◆ Exercise objective: Copy out each line below that has the word "auth" in it.

(Dataset records)
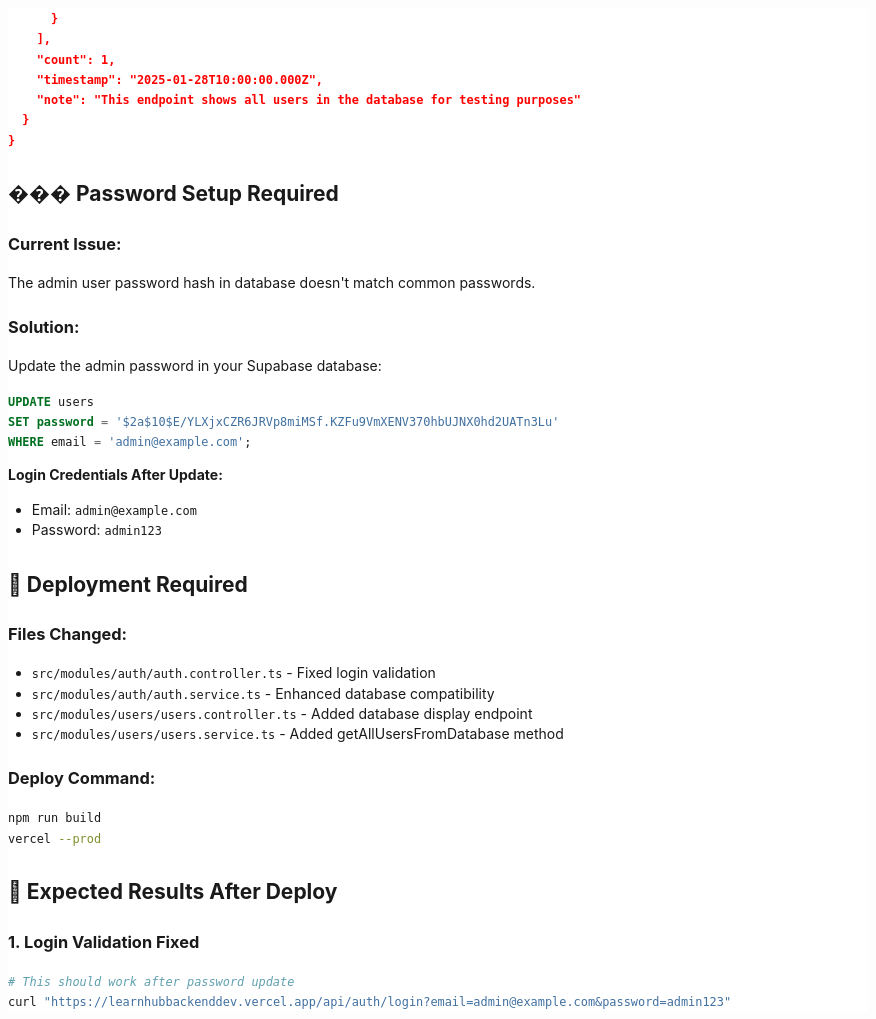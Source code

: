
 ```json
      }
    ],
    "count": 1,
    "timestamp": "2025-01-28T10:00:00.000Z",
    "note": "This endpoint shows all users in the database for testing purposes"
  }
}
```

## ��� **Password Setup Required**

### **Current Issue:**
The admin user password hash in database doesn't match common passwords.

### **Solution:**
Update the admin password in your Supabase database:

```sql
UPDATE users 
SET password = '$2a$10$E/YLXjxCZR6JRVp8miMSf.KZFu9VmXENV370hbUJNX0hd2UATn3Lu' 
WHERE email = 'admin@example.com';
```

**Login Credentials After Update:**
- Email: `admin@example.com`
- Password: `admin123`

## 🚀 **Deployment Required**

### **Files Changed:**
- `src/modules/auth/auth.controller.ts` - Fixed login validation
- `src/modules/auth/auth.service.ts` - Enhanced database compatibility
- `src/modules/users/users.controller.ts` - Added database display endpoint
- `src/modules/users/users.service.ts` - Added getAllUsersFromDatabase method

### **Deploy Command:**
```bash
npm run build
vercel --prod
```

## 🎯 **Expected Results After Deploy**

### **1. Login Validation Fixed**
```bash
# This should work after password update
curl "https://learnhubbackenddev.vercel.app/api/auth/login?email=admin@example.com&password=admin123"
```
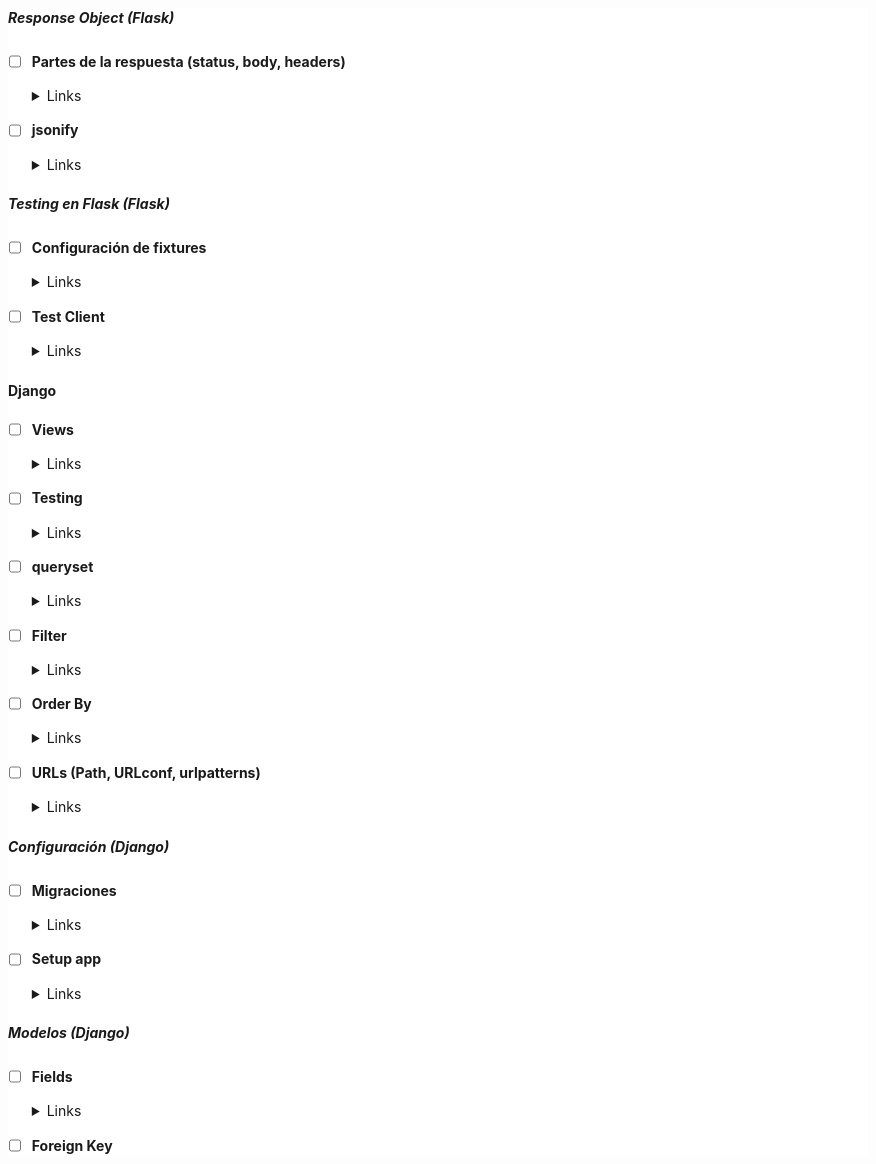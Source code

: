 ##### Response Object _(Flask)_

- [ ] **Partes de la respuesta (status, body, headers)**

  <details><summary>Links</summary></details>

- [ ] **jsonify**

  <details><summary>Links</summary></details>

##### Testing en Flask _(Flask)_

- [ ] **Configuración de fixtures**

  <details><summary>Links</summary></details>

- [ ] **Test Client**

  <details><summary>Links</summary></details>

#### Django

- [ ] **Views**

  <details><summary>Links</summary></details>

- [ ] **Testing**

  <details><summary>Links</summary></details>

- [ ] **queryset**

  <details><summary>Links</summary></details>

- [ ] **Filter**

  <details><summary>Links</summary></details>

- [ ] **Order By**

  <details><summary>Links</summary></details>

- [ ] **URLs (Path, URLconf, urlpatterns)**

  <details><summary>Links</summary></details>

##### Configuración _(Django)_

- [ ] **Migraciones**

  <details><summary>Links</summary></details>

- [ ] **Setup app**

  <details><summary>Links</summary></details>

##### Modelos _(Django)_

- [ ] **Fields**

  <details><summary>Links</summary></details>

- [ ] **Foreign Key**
==
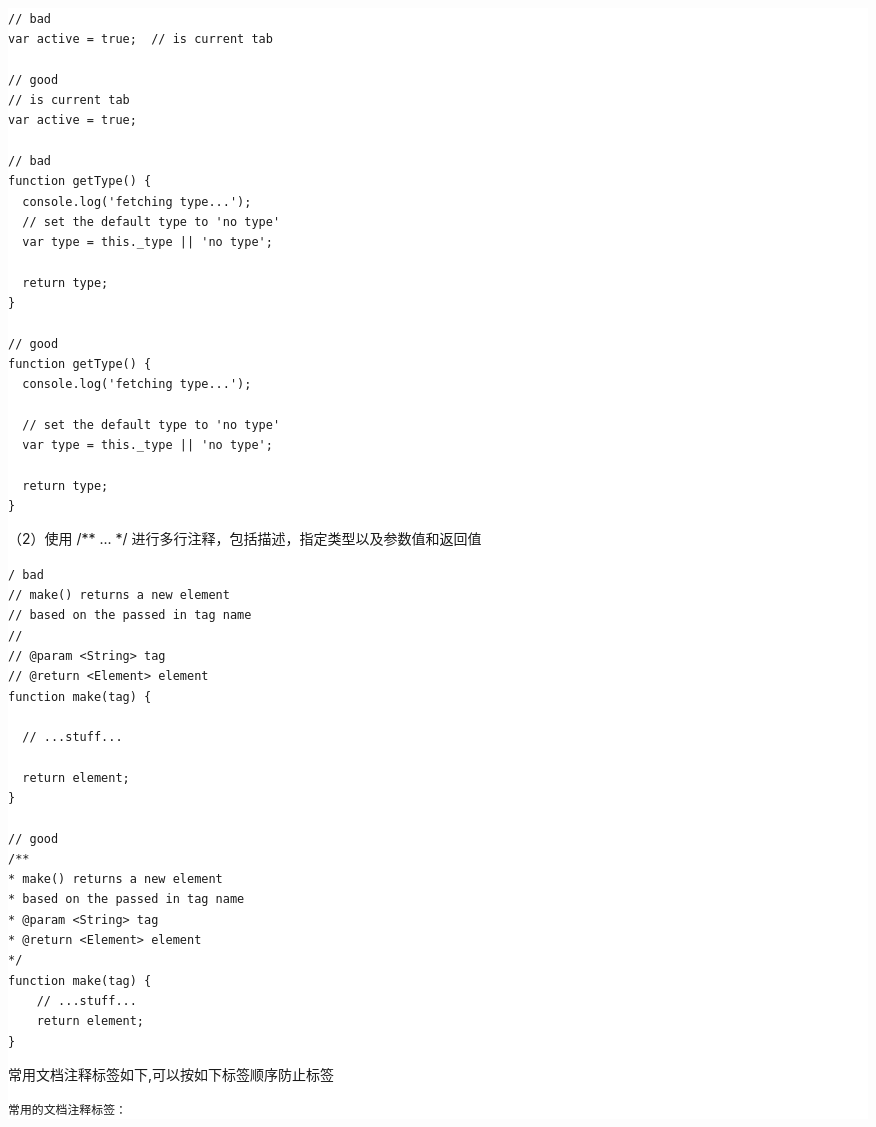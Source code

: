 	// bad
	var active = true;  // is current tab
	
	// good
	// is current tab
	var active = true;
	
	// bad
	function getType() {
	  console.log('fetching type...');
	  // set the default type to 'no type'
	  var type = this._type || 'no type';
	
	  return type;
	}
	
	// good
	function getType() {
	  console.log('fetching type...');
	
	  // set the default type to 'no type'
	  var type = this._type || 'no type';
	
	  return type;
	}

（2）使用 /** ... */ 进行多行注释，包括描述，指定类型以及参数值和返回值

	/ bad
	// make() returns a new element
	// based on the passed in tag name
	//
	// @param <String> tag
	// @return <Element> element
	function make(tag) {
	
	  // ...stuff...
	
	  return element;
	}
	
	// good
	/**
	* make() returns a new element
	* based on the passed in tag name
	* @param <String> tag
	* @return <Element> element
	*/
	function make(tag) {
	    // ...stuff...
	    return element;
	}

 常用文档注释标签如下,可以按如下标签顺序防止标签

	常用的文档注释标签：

◆ Answer section:
- `src/modules/auth/auth.controller.ts` - Fixed login validation
- `src/modules/auth/auth.service.ts` - Enhanced database compatibility
curl "https://learnhubbackenddev.vercel.app/api/auth/login?email=admin@example.com&password=admin123"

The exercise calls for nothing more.